India Requests Australia to Exempt Existing Indian Students from the Revised SOL!

During his recent visit to Australia, the Minister for Overseas Indian Affairs, Vayalar Ravi’s had many concerns that were worth discussing with the Australian authorities. With the new Skilled Occupations List of Australia taking its effect on July 1, many Indians who have gone there to pursue courses may be asked to return back to their home country. This, of course, is a matter of concern for Indian students who have already invested a lot of their money, as well as for the Indian government. The minister met Australian Foreign Minister, Immigration and Citizenship Minister and Trade Minister, whom he requested that Indian students who have already in the country should be affected by the new list of occupations.

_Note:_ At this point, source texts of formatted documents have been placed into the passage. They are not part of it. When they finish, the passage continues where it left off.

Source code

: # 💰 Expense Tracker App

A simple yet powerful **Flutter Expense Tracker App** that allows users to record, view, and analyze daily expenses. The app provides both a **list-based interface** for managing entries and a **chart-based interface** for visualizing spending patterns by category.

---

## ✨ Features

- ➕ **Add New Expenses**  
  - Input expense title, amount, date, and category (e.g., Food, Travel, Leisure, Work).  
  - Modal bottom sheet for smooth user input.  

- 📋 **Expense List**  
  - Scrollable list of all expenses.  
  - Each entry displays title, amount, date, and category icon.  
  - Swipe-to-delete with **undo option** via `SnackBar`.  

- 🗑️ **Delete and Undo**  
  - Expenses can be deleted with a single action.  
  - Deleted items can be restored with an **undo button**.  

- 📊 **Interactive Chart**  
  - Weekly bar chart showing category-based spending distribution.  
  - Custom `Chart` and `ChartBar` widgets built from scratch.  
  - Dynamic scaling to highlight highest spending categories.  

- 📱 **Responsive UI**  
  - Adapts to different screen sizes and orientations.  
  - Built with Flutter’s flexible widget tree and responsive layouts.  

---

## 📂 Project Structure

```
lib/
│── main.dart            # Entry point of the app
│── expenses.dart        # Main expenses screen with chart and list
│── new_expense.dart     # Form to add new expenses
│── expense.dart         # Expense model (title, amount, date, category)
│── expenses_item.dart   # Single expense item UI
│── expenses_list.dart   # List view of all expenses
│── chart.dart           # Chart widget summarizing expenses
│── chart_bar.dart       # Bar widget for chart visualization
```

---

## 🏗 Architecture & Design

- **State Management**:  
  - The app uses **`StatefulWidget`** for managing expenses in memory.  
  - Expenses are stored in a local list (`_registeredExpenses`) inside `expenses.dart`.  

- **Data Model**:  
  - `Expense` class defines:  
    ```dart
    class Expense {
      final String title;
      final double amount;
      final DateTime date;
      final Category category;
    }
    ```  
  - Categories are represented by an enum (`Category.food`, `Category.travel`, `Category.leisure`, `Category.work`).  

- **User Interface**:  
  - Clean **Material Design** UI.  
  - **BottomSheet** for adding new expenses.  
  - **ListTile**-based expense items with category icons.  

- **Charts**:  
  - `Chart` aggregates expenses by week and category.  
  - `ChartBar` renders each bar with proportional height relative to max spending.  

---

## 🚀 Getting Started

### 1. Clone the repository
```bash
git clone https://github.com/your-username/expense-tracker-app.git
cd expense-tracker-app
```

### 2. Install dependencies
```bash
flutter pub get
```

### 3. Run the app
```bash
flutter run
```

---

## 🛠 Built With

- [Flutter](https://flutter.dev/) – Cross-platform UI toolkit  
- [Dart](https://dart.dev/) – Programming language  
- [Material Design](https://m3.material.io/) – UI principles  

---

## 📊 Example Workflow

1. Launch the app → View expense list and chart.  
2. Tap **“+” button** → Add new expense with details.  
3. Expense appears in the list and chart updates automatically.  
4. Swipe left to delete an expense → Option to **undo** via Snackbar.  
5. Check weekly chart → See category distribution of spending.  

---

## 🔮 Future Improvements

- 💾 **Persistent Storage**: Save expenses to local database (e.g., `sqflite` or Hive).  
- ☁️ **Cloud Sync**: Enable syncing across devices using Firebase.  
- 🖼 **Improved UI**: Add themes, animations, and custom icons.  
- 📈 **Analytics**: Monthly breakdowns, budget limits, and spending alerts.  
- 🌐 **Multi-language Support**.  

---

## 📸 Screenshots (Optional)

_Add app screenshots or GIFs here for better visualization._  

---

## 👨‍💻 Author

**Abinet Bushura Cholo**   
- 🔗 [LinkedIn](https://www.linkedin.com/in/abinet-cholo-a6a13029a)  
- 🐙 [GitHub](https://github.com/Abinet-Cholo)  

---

Australia has revised the earlier Skilled Occupations List and with that the number of occupations has been cut down from 400 to only 181 for vocational courses and jobs. It is speculated that about fifteen thousand Indian students are likely to be affected by the list and they would be forced to withdraw and return to India. The Indian minister has urged the Australian government not to be harsh on these students and allow them to complete their courses and gain permanent residency. He also asked the Australian ministers to allow the Indian students a minimum period of two-and-a-half-year, so that the latter can find employment in the country, in order to acquire Australian permanent residency.

However, the Australian ministers did not promise anything in this regard. Still, the Indian minister is hopeful that the Oz authorities will look into the matter and take needful actions! In the meantime, The Joint Secretary for the Ministry of Overseas Indian Affairs confirmed that the new Skill Occupations List is not going to hamper sixty percent of the Indian students in Australia, while thirty percent will be provided with a transition time limit of two-and-a-half-year to look for some engagement. The remaining ten percent, which constitutes Indian students who did not have vocational or language skills; and entered the country on student visas only to get employed and then PR, is likely to face problem. Regarding the latter, the Indian ministry has analyzed that it is entirely the Australia’s fault to issue these Indians with student visas, knowing that they did not possess any of the skills. But, the Australian authority has defended themselves saying that those were student visas, but as per the new list of occupations, they would not be provided with the permanent residence status in Australia.

Well, the outcomes of the new Skilled Occupations List are yet to witness, but earlier this year many overseas students had been affected by the Australian government’s order to shut down many privately-run educational institutions that do not meet the standards set by the country’s federal and state governments. The Indian High Commission in Australia had already alerted Indian students intending to pursue courses in Australia about the existence of many institutions that do not fulfill its governments’ standards.